In the following post, we will show how to find the suitable size of generator for home applications for different scenarios like whole or selected circuits and types of loads etc.

**How Much Size Portable Generator Do I Need for Home Applications?**

Generally, a portable generator is preferred for small and selected load points in a house. No matter if you go for selected circuits or whole loads connected to the main panel, you will have to find the wattage rating of all appliances and add them to get the estimated value of the generator in kW.

Keep in mind that most household appliances like general lighting circuits are resistive loads and you may add the exact value of these kinds of loads. In case of high inductive loads (such as compressors, electric ranges, air-conditioners etc.), the starting current and wattage are bigger than the running amperes and wattage. No worries, we will do it in the next following solved example.

Keep in mind that alternators and generators are always rated in kVA (kilo-volt-amperes) but in our examples, we will express the rating of the generator in kW (kilowatt) as we use it on load side where most of the home appliances are rated in watts.

To know the wattage rating of a device, simply refer to the nameplate data printed on it. If not available, you may multiply the voltage to the amperage to get the wattage value. For example, the wattage rating of a 120V, 0.8A fan is 96W i.e. (120 volts x 0.8 Amps = 96 Watts).
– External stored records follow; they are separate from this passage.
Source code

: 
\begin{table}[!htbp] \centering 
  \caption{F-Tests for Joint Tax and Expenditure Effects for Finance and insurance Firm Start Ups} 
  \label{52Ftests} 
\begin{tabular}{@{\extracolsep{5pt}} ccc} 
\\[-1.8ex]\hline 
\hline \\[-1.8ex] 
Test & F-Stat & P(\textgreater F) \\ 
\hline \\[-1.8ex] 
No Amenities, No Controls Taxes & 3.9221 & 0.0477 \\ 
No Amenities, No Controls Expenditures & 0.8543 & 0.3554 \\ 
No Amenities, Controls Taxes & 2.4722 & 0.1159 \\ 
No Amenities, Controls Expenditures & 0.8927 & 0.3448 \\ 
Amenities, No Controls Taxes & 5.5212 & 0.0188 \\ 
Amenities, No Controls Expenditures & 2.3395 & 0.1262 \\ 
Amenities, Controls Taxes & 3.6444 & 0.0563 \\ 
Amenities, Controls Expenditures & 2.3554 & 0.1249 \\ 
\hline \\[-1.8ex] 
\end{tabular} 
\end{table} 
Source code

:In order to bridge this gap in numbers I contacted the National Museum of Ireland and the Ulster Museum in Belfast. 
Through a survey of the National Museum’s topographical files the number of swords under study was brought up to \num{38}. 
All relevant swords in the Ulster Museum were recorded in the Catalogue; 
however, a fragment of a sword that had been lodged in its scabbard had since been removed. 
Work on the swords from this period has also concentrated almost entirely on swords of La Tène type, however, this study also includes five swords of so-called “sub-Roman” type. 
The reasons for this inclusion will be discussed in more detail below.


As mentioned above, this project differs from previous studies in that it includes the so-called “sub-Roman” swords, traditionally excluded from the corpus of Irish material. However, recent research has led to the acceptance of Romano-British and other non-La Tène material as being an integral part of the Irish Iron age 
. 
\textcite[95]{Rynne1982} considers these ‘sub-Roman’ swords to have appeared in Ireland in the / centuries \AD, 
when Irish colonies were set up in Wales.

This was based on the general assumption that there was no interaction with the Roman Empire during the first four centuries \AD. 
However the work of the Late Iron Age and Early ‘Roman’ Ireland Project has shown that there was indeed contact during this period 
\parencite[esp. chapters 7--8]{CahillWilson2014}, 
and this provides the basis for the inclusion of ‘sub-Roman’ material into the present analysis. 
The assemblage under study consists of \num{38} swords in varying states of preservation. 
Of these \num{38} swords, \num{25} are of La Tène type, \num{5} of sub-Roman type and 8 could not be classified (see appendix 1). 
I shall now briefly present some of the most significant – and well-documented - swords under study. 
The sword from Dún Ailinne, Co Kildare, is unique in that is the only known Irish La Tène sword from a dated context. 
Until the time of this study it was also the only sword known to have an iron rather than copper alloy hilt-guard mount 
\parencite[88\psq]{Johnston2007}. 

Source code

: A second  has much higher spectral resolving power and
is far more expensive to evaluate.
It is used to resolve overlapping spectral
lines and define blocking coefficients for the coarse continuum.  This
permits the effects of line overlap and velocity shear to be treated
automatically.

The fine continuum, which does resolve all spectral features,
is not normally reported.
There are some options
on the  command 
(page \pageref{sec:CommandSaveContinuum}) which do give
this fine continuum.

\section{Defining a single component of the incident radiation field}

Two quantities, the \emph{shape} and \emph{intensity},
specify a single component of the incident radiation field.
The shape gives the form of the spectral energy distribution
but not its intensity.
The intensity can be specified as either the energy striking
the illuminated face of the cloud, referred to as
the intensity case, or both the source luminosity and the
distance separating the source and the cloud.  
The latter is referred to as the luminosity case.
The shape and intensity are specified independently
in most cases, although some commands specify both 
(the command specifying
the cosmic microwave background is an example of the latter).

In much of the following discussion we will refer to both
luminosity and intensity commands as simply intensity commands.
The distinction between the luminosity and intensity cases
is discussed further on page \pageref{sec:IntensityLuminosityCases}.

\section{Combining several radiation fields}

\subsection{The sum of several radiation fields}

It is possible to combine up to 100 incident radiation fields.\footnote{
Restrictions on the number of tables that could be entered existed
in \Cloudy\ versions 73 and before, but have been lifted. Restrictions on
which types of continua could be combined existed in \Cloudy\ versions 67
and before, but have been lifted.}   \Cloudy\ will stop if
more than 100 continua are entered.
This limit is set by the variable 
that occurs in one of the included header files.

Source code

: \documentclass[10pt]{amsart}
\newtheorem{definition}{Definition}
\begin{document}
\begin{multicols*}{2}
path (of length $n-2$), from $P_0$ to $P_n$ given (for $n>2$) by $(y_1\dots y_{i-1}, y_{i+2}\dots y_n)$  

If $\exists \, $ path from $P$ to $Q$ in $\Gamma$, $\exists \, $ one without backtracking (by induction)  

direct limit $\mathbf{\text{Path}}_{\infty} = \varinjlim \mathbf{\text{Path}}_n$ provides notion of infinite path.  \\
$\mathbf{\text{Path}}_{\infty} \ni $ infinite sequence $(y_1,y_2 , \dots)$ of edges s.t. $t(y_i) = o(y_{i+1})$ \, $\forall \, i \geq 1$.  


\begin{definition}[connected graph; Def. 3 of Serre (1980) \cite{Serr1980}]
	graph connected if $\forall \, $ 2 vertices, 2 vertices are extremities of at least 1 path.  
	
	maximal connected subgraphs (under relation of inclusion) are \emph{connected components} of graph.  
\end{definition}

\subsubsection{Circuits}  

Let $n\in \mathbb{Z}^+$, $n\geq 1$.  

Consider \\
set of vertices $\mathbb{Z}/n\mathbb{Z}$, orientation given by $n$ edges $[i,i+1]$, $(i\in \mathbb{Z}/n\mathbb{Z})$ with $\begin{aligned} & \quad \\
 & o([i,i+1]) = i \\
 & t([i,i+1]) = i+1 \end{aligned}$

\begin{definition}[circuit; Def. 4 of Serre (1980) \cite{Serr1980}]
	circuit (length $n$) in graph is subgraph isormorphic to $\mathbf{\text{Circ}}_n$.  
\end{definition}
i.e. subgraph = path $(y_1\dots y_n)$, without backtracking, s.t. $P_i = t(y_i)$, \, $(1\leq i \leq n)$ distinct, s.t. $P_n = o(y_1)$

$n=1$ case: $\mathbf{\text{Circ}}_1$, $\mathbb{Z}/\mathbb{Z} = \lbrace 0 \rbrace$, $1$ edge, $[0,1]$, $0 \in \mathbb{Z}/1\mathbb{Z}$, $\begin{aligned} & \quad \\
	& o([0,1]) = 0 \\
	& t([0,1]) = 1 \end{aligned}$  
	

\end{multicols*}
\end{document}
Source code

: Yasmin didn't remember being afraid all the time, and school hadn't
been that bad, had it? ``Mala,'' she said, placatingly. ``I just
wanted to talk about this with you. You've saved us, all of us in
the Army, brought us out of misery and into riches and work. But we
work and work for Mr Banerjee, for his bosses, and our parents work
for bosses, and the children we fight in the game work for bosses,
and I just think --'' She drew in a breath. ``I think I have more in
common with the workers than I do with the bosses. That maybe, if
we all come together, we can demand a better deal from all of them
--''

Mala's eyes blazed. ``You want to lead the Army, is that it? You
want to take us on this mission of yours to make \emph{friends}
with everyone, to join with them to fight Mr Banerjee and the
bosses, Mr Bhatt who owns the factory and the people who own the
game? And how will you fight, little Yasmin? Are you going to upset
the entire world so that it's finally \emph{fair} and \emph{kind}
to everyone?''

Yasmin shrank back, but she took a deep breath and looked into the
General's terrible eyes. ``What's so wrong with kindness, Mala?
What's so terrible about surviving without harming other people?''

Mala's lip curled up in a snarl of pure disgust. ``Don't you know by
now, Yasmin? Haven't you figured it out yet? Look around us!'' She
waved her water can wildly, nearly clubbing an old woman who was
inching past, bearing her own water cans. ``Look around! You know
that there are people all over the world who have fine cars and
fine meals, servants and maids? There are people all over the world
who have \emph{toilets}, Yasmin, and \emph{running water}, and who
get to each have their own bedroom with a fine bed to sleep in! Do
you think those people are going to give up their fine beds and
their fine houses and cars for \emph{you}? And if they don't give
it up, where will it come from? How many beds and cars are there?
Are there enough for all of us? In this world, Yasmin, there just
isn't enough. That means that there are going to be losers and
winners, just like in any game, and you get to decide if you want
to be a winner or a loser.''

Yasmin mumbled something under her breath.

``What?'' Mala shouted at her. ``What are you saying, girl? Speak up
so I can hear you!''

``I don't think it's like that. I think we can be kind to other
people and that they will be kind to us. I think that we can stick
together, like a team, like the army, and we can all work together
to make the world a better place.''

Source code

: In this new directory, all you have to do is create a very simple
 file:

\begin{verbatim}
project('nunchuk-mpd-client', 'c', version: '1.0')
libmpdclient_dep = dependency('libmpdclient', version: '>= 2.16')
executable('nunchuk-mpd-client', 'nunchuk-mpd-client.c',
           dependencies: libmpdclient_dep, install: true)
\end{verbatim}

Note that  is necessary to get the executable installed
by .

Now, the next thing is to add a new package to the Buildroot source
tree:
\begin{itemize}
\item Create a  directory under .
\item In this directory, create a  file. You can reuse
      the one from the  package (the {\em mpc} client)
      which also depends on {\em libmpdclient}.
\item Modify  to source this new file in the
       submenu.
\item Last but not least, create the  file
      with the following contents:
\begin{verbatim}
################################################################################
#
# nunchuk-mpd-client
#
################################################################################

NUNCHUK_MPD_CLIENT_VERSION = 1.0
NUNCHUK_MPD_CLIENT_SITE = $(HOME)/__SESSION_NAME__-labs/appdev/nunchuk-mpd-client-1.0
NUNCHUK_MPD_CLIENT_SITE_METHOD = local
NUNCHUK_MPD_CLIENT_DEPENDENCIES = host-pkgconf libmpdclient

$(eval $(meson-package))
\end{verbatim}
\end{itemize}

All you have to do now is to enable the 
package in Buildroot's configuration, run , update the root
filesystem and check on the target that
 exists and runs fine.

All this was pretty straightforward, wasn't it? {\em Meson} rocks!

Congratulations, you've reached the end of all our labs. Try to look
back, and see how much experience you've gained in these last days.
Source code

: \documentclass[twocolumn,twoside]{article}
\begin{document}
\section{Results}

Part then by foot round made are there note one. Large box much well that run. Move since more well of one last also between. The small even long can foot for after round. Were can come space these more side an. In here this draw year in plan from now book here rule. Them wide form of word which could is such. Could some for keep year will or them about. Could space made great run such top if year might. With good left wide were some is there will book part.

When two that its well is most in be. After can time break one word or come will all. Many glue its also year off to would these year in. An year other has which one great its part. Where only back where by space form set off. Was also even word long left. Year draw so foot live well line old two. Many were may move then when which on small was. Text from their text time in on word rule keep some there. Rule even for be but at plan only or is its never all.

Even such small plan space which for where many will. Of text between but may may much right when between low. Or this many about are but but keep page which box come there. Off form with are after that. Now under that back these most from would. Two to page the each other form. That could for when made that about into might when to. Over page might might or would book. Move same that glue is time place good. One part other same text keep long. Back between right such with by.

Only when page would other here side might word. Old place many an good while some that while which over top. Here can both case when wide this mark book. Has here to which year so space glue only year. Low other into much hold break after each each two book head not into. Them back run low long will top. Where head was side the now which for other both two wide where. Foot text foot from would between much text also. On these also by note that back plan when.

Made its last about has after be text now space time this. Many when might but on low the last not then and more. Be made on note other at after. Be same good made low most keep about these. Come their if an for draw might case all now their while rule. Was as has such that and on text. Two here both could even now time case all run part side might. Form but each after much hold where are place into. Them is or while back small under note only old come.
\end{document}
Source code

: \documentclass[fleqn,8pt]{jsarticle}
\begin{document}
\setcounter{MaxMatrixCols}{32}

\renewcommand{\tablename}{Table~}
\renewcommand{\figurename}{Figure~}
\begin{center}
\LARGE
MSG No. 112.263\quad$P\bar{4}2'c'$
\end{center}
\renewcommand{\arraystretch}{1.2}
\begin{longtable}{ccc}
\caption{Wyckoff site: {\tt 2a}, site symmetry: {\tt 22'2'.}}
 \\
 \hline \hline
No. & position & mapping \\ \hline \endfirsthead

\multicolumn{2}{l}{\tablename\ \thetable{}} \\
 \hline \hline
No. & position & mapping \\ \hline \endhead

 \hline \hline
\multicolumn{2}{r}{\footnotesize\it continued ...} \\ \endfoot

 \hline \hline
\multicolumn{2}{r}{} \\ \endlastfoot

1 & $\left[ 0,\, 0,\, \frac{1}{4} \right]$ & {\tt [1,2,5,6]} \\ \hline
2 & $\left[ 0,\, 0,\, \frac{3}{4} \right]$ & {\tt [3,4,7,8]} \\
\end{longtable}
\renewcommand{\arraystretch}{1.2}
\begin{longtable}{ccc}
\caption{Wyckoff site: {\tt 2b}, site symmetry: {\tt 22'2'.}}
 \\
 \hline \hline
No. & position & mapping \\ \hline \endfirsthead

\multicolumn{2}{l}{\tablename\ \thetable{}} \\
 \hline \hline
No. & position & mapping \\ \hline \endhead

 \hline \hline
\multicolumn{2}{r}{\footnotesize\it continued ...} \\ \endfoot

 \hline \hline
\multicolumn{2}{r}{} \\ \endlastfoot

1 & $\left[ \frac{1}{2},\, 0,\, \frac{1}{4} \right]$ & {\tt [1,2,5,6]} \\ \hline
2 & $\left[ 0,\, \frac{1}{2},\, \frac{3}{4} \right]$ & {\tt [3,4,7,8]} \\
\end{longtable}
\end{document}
In short, you may use the following formula to calculate the wattage rating of an appliance.

P = V x I

Where:

In simple words,

Power in Watts = Voltage in Volts x Current in Amps

**Watt = Volt x Amps**

VA or W is the basic unit of electric power. For higher values, we use k (kilo) e.g. 1000W = 1kW. You may simply find the W from the A and vice versa using the Watts to Amps Calculator & Amps to Watts Calculator respectively.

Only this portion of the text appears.